> What you have to do
Please give back word for word the lines of the material below between the line containing "Instant Trading Ltd已获得英属维尔京群岛金融服务委员会（BVI）的许可。" and the line containing "InstaForex具有一系", inclusive.
---------------
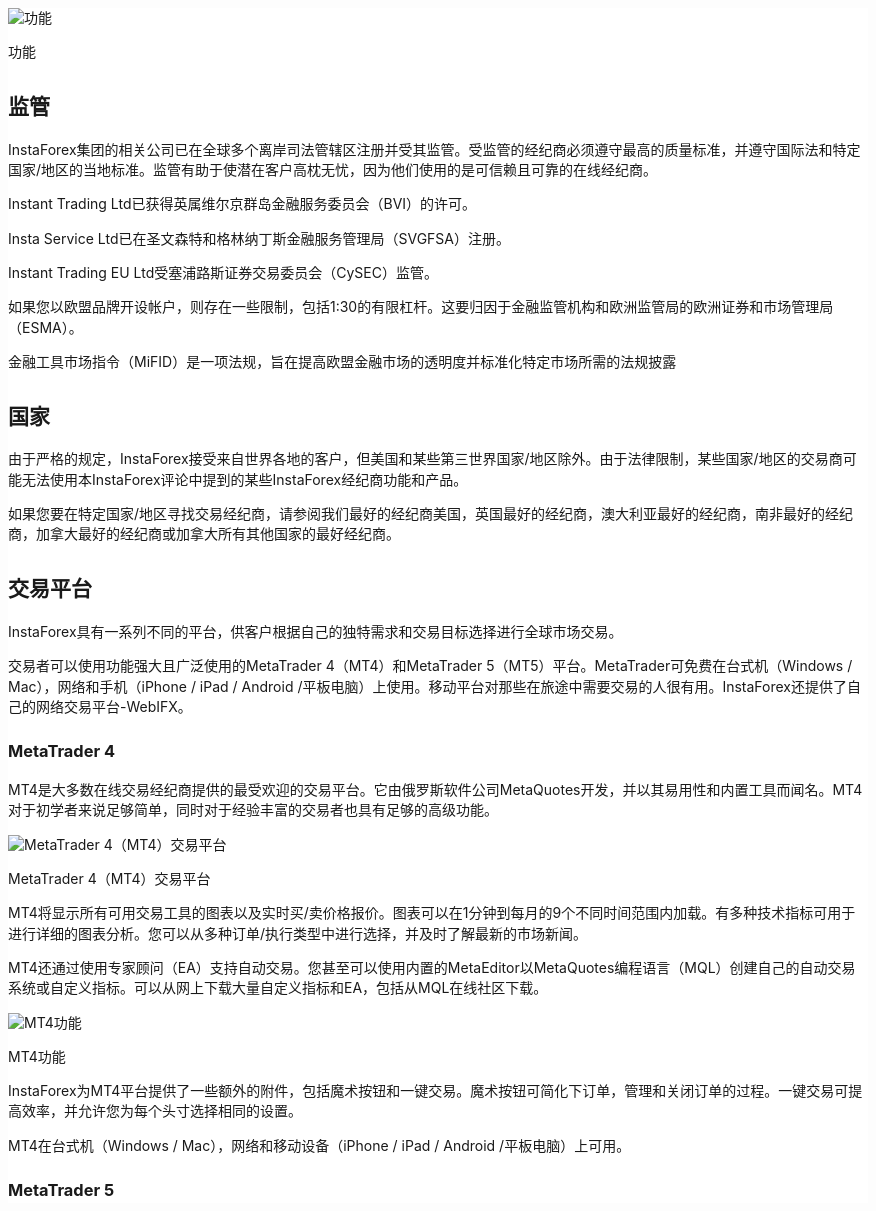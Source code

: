 ![功能](https://cdn.fendou.la/funstoutiao/2020/10/InstaForex-Features-1024x372.png "功能")

功能

## 监管

InstaForex集团的相关公司已在全球多个离岸司法管辖区注册并受其监管。受监管的经纪商必须遵守最高的质量标准，并遵守国际法和特定国家/地区的当地标准。监管有助于使潜在客户高枕无忧，因为他们使用的是可信赖且可靠的在线经纪商。

Instant Trading Ltd已获得英属维尔京群岛金融服务委员会（BVI）的许可。

Insta Service Ltd已在圣文森特和格林纳丁斯金融服务管理局（SVGFSA）注册。

Instant Trading EU Ltd受塞浦路斯证券交易委员会（CySEC）监管。

如果您以欧盟品牌开设帐户，则存在一些限制，包括1:30的有限杠杆。这要归因于金融监管机构和欧洲监管局的欧洲证券和市场管理局（ESMA）。

金融工具市场指令（MiFID）是一项法规，旨在提高欧盟金融市场的透明度并标准化特定市场所需的法规披露

## 国家

由于严格的规定，InstaForex接受来自世界各地的客户，但美国和某些第三世界国家/地区除外。由于法律限制，某些国家/地区的交易商可能无法使用本InstaForex评论中提到的某些InstaForex经纪商功能和产品。

如果您要在特定国家/地区寻找交易经纪商，请参阅我们最好的经纪商美国，英国最好的经纪商，澳大利亚最好的经纪商，南非最好的经纪商，加拿大最好的经纪商或加拿大所有其他国家的最好经纪商。

## 交易平台

InstaForex具有一系列不同的平台，供客户根据自己的独特需求和交易目标选择进行全球市场交易。

交易者可以使用功能强大且广泛使用的MetaTrader 4（MT4）和MetaTrader 5（MT5）平台。MetaTrader可免费在台式机（Windows / Mac），网络和手机（iPhone / iPad / Android /平板电脑）上使用。移动平台对那些在旅途中需要交易的人很有用。InstaForex还提供了自己的网络交易平台-WebIFX。

### MetaTrader 4

MT4是大多数在线交易经纪商提供的最受欢迎的交易平台。它由俄罗斯软件公司MetaQuotes开发，并以其易用性和内置工具而闻名。MT4对于初学者来说足够简单，同时对于经验丰富的交易者也具有足够的高级功能。

![MetaTrader 4（MT4）交易平台](https://cdn.fendou.la/funstoutiao/2020/10/InstaForex-MetaTrader-4-MT4-Trading-Platform.png "MetaTrader 4（MT4）交易平台")

MetaTrader 4（MT4）交易平台

MT4将显示所有可用交易工具的图表以及实时买/卖价格报价。图表可以在1分钟到每月的9个不同时间范围内加载。有多种技术指标可用于进行详细的图表分析。您可以从多种订单/执行类型中进行选择，并及时了解最新的市场新闻。

MT4还通过使用专家顾问（EA）支持自动交易。您甚至可以使用内置的MetaEditor以MetaQuotes编程语言（MQL）创建自己的自动交易系统或自定义指标。可以从网上下载大量自定义指标和EA，包括从MQL在线社区下载。

![MT4功能](https://cdn.fendou.la/funstoutiao/2020/10/InstaForex-MT4-Features.png "MT4功能")

MT4功能

InstaForex为MT4平台提供了一些额外的附件，包括魔术按钮和一键交易。魔术按钮可简化下订单，管理和关闭订单的过程。一键交易可提高效率，并允许您为每个头寸选择相同的设置。

MT4在台式机（Windows / Mac），网络和移动设备（iPhone / iPad / Android /平板电脑）上可用。

### MetaTrader 5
---------------
> Output of the exercise
Instant Trading Ltd已获得英属维尔京群岛金融服务委员会（BVI）的许可。

Insta Service Ltd已在圣文森特和格林纳丁斯金融服务管理局（SVGFSA）注册。

Instant Trading EU Ltd受塞浦路斯证券交易委员会（CySEC）监管。

如果您以欧盟品牌开设帐户，则存在一些限制，包括1:30的有限杠杆。这要归因于金融监管机构和欧洲监管局的欧洲证券和市场管理局（ESMA）。

金融工具市场指令（MiFID）是一项法规，旨在提高欧盟金融市场的透明度并标准化特定市场所需的法规披露

## 国家

由于严格的规定，InstaForex接受来自世界各地的客户，但美国和某些第三世界国家/地区除外。由于法律限制，某些国家/地区的交易商可能无法使用本InstaForex评论中提到的某些InstaForex经纪商功能和产品。

如果您要在特定国家/地区寻找交易经纪商，请参阅我们最好的经纪商美国，英国最好的经纪商，澳大利亚最好的经纪商，南非最好的经纪商，加拿大最好的经纪商或加拿大所有其他国家的最好经纪商。

## 交易平台

InstaForex具有一系列不同的平台，供客户根据自己的独特需求和交易目标选择进行全球市场交易。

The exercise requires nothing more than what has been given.